TASK OBJECTIVE: List each line of the data that holds the string "watch".

PROVIDED DATA:

____

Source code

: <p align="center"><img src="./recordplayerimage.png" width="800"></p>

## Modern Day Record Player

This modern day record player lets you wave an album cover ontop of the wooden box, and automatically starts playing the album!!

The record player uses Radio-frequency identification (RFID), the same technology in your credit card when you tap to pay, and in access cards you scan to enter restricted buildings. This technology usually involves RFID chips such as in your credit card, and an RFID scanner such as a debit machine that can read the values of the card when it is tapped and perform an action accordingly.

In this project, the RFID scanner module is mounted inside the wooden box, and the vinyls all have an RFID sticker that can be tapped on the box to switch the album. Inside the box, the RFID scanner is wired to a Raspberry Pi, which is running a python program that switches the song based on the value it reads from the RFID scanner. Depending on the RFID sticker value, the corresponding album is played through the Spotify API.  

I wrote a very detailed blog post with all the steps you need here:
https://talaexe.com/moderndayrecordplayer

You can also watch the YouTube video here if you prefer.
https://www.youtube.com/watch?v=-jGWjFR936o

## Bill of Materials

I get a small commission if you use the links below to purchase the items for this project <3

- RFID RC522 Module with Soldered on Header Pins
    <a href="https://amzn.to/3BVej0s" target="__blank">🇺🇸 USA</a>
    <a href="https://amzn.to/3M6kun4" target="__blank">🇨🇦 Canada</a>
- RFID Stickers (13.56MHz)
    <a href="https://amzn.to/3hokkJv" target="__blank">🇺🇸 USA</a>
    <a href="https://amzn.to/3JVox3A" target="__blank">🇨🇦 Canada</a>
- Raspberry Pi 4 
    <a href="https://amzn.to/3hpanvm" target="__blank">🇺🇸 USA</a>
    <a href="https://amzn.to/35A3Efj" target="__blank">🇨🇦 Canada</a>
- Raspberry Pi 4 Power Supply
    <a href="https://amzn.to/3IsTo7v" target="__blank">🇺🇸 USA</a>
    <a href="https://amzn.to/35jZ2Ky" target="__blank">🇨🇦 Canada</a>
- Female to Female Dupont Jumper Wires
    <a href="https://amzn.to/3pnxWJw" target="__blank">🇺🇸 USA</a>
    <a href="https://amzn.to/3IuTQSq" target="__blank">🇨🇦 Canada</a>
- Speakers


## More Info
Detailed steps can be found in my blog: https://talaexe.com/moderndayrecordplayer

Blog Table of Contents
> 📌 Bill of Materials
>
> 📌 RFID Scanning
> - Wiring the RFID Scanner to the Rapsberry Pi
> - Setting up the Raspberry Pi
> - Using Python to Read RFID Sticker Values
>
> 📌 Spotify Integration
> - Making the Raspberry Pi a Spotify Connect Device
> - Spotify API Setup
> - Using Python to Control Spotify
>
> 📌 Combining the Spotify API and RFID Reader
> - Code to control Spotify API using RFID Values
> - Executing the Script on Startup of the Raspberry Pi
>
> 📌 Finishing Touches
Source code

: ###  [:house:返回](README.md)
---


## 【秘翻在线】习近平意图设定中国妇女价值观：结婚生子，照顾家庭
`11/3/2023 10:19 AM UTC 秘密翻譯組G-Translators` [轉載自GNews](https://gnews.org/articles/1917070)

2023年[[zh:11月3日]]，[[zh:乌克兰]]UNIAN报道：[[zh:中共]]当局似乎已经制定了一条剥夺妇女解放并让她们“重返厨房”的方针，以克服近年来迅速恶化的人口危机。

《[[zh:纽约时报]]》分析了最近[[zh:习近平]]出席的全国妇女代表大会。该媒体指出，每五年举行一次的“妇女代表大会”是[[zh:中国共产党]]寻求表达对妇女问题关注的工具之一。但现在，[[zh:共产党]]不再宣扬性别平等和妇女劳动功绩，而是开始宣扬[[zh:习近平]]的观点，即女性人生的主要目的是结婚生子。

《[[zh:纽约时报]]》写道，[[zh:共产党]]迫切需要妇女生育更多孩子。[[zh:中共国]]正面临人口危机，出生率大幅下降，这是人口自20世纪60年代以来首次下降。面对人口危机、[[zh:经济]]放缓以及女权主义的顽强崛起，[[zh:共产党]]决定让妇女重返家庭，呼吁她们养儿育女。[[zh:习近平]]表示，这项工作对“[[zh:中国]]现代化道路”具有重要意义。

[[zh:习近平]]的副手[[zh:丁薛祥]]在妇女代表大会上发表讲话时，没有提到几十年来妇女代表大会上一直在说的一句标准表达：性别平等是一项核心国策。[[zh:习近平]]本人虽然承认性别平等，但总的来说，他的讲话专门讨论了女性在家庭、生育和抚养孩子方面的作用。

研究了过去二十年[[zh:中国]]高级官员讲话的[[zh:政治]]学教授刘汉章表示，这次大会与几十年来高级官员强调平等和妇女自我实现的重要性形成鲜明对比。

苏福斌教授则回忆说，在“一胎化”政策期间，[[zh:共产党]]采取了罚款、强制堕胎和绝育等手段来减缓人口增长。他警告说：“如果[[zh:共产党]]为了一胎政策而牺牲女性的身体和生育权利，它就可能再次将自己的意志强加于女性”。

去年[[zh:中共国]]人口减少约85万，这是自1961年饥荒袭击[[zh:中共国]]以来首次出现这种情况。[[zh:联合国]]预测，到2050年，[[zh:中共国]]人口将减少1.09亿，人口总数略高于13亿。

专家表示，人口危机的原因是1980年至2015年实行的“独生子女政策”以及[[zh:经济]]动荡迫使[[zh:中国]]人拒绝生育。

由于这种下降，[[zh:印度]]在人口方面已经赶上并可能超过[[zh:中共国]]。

____

SOLUTION TO THIS PROBLEM:
You can also watch the YouTube video here if you prefer.
https://www.youtube.com/watch?v=-jGWjFR936o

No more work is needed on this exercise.